### ENTRIES PROVIDED

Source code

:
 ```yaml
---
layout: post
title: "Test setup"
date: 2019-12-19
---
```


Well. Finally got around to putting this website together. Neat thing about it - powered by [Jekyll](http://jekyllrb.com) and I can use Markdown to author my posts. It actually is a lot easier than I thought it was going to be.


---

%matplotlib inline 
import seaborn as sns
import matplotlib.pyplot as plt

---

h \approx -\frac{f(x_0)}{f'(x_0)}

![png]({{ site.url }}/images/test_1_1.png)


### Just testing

### HOW TO COMPLETE THIS TASK
Which lines above include "matplotlib"? Show each of them by copying it.

### SOLUTION BELOW
%matplotlib inline 
import matplotlib.pyplot as plt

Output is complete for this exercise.